The meeting was supposed to be a brainstorming session for a 2600 game related
to some Warner film that was coming up. It did not go well. The tone in the
room from the programmers was that everything on the 2600 had been done, and
that the platform had been tapped out. The marketing folks just wanted pixels
on the screen and didn't give a damn about the content. I think it might have
been the Philip Morris guy's first exposure to the toxicity of Atari marketing
and the jadedness of the Atari programmers; his eyes just kept getting bigger
and the smoke started coming out of him faster as the meeting wore on.

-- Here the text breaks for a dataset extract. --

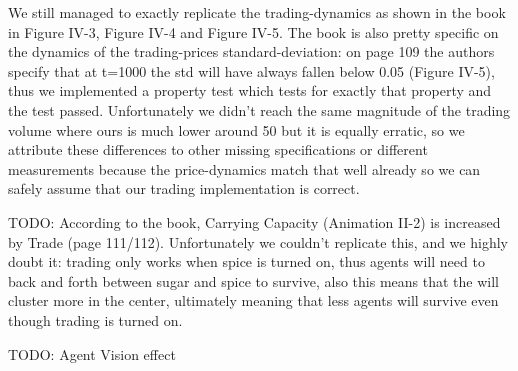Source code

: We still managed to exactly replicate the trading-dynamics as shown in the book in Figure IV-3, Figure IV-4 and Figure IV-5. The book is also pretty specific on the dynamics of the trading-prices standard-deviation: on page 109 the authors specify that at t=1000 the std will have always fallen below 0.05 (Figure IV-5), thus we implemented a property test which tests for exactly that property and the test passed. Unfortunately we didn't reach the same magnitude of the trading volume where ours is much lower around 50 but it is equally erratic, so we attribute these differences to other missing specifications or different measurements because the price-dynamics match that well already so we can safely assume that our trading implementation is correct.

TODO: According to the book, Carrying Capacity (Animation II-2) is increased by Trade (page 111/112). Unfortunately we couldn't replicate this, and we highly doubt it: trading only works when spice is turned on, thus agents will need to back and forth between sugar and spice to survive, also this means that the will cluster more in the center, ultimately meaning that less agents will survive even though trading is turned on.

TODO: Agent Vision effect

In the end, I think that a programmer and an artist were sent off with some
notes and told to "go think about it some more," and that's the last anyone
ever heard of that project. Less than six months later Atari was essentially
gone, split into the coin-op group, and Jack Tramiel's Atari Corp (which
shipped the Atari ST less than a year later).

Most 2600 games were crap, and consumers knew it and stopped buying terrible
games. I don't blame them. Atari made some boneheaded decisions with its new
consoles (the non-centering joystick on the 5200 is a classic Atari move). In
the spring of 1984 the company was losing several million dollars a day (2M?
3M?) and wasn't a sustainable business, given the market and its burn rate.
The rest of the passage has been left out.